Development and validation of an in vitro model to explore mechanisms of skeletal muscle toxicity

The validation of in vitro skeletal muscle models may play a pivotal role in capturing safety endpoints early within the research and development process. Therefore, the primary aim of this project was to investigate the extent of translation from an in vivo rat model to an in vitro skeletal muscle model, using a toxicogenomics approach. To this end, the mechanisms of toxicity of three novel sulfonyl isoxazoline (SI) herbicides (two triazoles and one phenyl) developed by Syngenta were investigated in vivo and in vitro. In vivo histopathology studies identified striated muscle as the target organ of SI triazole toxicity, and the stomach and liver as the target organs of SI phenyl toxicity. Mechanistic toxicogenomics was carried out on liver, heart and skeletal muscle tissues from rats treated with sub-toxic doses of the SI triazoles (177 and 197) and phenyl (907) compounds for 28 days. The biological processes perturbed by SI triazoles included mitochondrial dysfunction, oxidative stress, energy metabolism, cell death, protein regulation and cell cycle. In contrast, perturbation of cholesterol biosynthesis was identified as the SI phenyl mechanism of toxicity.

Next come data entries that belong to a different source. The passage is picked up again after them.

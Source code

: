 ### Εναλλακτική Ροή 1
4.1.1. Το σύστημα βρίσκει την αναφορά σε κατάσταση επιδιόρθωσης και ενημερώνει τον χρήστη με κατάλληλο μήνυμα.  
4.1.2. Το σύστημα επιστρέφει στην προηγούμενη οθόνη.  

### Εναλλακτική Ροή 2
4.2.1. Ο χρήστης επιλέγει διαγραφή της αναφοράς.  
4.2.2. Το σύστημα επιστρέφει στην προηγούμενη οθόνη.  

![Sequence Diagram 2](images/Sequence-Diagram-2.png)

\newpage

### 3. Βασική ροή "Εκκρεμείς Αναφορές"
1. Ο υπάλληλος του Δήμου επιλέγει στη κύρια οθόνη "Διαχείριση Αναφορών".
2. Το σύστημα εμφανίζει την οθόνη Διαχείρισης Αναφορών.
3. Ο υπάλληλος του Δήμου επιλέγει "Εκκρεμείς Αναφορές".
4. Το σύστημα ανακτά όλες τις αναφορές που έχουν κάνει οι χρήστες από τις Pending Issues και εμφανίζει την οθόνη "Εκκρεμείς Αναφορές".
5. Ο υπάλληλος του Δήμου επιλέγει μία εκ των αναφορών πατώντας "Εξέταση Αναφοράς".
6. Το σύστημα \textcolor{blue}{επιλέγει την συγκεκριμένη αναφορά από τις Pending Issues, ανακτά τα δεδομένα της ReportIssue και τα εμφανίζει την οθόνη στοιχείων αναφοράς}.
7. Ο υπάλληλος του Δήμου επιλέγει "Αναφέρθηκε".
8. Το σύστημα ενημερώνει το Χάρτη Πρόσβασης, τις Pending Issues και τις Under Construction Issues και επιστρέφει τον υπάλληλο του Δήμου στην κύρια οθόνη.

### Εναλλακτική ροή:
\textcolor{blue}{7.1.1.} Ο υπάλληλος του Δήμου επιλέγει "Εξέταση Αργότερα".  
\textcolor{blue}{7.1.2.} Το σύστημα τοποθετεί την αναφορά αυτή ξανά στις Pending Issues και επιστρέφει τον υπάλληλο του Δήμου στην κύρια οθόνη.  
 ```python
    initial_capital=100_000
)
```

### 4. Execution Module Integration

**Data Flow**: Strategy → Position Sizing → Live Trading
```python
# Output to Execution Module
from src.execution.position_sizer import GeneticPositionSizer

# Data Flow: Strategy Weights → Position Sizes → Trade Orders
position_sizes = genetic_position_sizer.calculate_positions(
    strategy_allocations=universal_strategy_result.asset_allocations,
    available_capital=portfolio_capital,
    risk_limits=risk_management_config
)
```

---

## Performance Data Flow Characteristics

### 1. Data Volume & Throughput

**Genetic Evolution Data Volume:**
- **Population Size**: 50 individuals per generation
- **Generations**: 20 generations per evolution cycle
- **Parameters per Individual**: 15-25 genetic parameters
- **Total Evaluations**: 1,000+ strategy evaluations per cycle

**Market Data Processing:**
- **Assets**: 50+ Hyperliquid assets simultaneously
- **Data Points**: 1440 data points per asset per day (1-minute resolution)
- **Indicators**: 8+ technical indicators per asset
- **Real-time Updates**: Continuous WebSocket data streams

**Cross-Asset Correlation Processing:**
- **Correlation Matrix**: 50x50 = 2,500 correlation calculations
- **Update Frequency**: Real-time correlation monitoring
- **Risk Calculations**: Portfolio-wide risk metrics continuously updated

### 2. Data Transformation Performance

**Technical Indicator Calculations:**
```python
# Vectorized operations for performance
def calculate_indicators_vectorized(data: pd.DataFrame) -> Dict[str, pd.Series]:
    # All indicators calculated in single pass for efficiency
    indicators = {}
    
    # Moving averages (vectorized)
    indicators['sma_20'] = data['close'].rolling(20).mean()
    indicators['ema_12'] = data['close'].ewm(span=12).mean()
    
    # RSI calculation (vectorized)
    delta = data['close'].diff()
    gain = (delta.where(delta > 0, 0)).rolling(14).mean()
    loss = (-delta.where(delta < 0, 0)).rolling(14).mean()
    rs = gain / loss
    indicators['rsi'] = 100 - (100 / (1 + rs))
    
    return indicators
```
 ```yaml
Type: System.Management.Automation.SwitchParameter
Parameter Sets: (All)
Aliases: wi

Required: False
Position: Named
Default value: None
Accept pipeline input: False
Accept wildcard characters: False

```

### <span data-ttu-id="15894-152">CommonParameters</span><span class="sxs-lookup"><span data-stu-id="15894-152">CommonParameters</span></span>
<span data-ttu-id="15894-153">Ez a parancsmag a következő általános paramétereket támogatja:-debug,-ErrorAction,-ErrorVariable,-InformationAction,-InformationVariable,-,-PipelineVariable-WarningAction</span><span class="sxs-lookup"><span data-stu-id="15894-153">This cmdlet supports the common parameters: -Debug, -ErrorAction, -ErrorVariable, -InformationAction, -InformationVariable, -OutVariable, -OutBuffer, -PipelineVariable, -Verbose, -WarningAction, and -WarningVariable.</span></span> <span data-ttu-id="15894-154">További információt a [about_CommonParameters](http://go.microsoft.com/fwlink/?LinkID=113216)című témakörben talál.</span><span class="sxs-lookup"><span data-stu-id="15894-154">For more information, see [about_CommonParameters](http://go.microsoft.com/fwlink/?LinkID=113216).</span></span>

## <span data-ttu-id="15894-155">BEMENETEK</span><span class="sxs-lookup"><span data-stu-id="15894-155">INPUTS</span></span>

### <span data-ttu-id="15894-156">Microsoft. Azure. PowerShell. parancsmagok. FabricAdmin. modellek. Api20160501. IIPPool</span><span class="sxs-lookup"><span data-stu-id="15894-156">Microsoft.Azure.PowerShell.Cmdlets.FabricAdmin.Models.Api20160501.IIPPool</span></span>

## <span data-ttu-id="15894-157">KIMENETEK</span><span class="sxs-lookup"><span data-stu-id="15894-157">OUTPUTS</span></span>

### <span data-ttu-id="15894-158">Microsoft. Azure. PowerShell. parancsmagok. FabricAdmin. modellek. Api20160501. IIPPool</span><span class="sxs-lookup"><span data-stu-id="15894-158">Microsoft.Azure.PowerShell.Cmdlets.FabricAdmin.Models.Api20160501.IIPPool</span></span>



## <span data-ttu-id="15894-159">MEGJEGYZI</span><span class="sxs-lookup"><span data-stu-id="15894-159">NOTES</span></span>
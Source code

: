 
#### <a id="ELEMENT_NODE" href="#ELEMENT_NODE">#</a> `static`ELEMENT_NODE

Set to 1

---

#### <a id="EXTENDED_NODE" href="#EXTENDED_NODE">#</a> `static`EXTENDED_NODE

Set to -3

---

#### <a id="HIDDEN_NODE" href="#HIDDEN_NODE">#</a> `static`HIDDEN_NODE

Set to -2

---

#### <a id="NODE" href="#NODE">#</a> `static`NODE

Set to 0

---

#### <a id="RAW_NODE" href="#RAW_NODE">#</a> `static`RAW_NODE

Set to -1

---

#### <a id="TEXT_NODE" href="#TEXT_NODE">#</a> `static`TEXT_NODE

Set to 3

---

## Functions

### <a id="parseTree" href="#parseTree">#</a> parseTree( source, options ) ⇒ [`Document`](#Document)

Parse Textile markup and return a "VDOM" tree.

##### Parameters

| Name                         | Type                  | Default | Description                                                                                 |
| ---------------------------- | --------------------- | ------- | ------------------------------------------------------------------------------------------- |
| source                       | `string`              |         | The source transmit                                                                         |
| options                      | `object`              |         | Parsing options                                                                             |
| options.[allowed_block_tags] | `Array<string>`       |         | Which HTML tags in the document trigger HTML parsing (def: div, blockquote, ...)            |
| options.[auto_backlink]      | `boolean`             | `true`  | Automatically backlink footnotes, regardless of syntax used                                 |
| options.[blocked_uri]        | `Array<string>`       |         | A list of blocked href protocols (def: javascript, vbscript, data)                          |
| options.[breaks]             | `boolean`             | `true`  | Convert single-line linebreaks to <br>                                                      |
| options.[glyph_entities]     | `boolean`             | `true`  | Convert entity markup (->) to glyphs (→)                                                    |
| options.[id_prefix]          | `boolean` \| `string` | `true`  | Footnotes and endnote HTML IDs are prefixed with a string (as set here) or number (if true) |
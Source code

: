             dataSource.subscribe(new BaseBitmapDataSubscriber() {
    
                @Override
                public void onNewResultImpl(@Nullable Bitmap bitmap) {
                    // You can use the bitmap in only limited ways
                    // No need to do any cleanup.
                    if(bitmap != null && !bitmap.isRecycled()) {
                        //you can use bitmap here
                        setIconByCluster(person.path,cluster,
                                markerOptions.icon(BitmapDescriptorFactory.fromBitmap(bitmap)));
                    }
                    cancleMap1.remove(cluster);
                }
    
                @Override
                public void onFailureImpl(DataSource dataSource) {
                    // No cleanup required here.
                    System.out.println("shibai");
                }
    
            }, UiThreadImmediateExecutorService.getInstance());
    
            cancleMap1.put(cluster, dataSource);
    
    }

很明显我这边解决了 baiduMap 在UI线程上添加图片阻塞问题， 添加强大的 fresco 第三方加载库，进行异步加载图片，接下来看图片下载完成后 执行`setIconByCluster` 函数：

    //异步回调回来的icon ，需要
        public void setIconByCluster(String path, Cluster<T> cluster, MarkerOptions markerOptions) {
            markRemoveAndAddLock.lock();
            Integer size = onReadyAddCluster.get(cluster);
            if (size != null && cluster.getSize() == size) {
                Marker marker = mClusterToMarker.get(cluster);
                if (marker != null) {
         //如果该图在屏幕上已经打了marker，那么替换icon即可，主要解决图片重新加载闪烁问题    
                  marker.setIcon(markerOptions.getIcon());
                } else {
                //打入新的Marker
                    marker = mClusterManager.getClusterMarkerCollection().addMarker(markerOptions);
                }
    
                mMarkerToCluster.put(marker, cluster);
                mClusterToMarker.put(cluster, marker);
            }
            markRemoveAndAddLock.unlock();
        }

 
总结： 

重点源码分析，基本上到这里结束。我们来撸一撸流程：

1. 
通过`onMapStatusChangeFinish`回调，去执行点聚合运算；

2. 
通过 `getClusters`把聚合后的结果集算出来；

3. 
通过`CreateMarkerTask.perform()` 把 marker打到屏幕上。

Using an in vitro rat skeletal muscle cell line (L6), it was demonstrated that the SI triazoles induced mitochondrial dysfunction, mitochondrial superoxide production, cell cycle arrest, hypertrophy and apoptosis. These in vitro results were consistent with the in vivo toxicogenomics data, providing validation that these models may predict skeletal muscle toxicity. To increase detection of xenobiotic-induced mitochondrial effects in skeletal muscle, L6 cells were forced to rely on mitochondrial oxidative phosphorylation by substituting galactose for high glucose in the growth media. In galactose-grown cells, oxygen consumption was increased, glycolysis was repressed and susceptibility to mitochondrial toxicants correspondingly increased. Future work should aim to further develop the L6 model to better mimic the in vivo model using 3D and microfluidic technologies.